_WHAT IS EXPECTED_
Below are some records. Return exactly the lines from the one with "To learn more" to the one with "## Deploy on Vercel", and nothing else.

*** Begin section ***

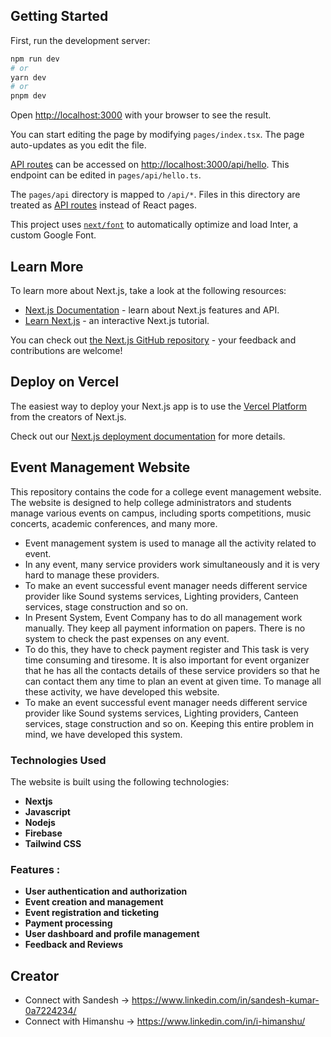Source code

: ## Getting Started

First, run the development server:

```bash
npm run dev
# or
yarn dev
# or
pnpm dev
```

Open [http://localhost:3000](http://localhost:3000) with your browser to see the result.

You can start editing the page by modifying `pages/index.tsx`. The page auto-updates as you edit the file.

[API routes](https://nextjs.org/docs/api-routes/introduction) can be accessed on [http://localhost:3000/api/hello](http://localhost:3000/api/hello). This endpoint can be edited in `pages/api/hello.ts`.

The `pages/api` directory is mapped to `/api/*`. Files in this directory are treated as [API routes](https://nextjs.org/docs/api-routes/introduction) instead of React pages.

This project uses [`next/font`](https://nextjs.org/docs/basic-features/font-optimization) to automatically optimize and load Inter, a custom Google Font.

## Learn More

To learn more about Next.js, take a look at the following resources:

- [Next.js Documentation](https://nextjs.org/docs) - learn about Next.js features and API.
- [Learn Next.js](https://nextjs.org/learn) - an interactive Next.js tutorial.

You can check out [the Next.js GitHub repository](https://github.com/vercel/next.js/) - your feedback and contributions are welcome!

## Deploy on Vercel

The easiest way to deploy your Next.js app is to use the [Vercel Platform](https://vercel.com/new?utm_medium=default-template&filter=next.js&utm_source=create-next-app&utm_campaign=create-next-app-readme) from the creators of Next.js.

Check out our [Next.js deployment documentation](https://nextjs.org/docs/deployment) for more details.

## Event Management Website

This repository contains the code for a college event management website. 
The website is designed to help college administrators and students manage various events on campus, including sports competitions, music concerts, academic conferences, and many more.

+ Event management system is used to manage all the activity related to event.
+ In any event, many service providers work simultaneously and it is very hard to manage these providers. 
+ To make an event successful event manager needs different service provider like Sound systems services, Lighting providers, Canteen services, stage construction and so on.
+ In Present System, Event Company has to do all management work manually. They keep all payment information on papers. There is no system to check the past expenses on any event.
+ To do this, they have to check payment register and This task is very time consuming and tiresome. It is also important for event organizer that he has all the contacts details of these service providers so that he can contact them any time to plan an event at given time. To manage all these activity, we have developed this website. 
+ To make an event successful event manager needs different service provider like Sound systems services, Lighting providers, Canteen services, stage construction and so on. Keeping this entire problem in mind, we have developed this system.

### Technologies Used 

The website is built using the following technologies:
+ **Nextjs**
+ **Javascript**
+ **Nodejs**
+ **Firebase**
+ **Tailwind CSS**

### Features :
+ **User authentication and authorization**
+ **Event creation and management**
+ **Event registration and ticketing**
+ **Payment processing**
+ **User dashboard and profile management**
+ **Feedback and Reviews**

## Creator
+ Connect with Sandesh -> https://www.linkedin.com/in/sandesh-kumar-0a7224234/
+ Connect with Himanshu -> https://www.linkedin.com/in/i-himanshu/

*** End section ***

_TASK RESPONSE_
To learn more about Next.js, take a look at the following resources:

- [Next.js Documentation](https://nextjs.org/docs) - learn about Next.js features and API.
- [Learn Next.js](https://nextjs.org/learn) - an interactive Next.js tutorial.

You can check out [the Next.js GitHub repository](https://github.com/vercel/next.js/) - your feedback and contributions are welcome!

## Deploy on Vercel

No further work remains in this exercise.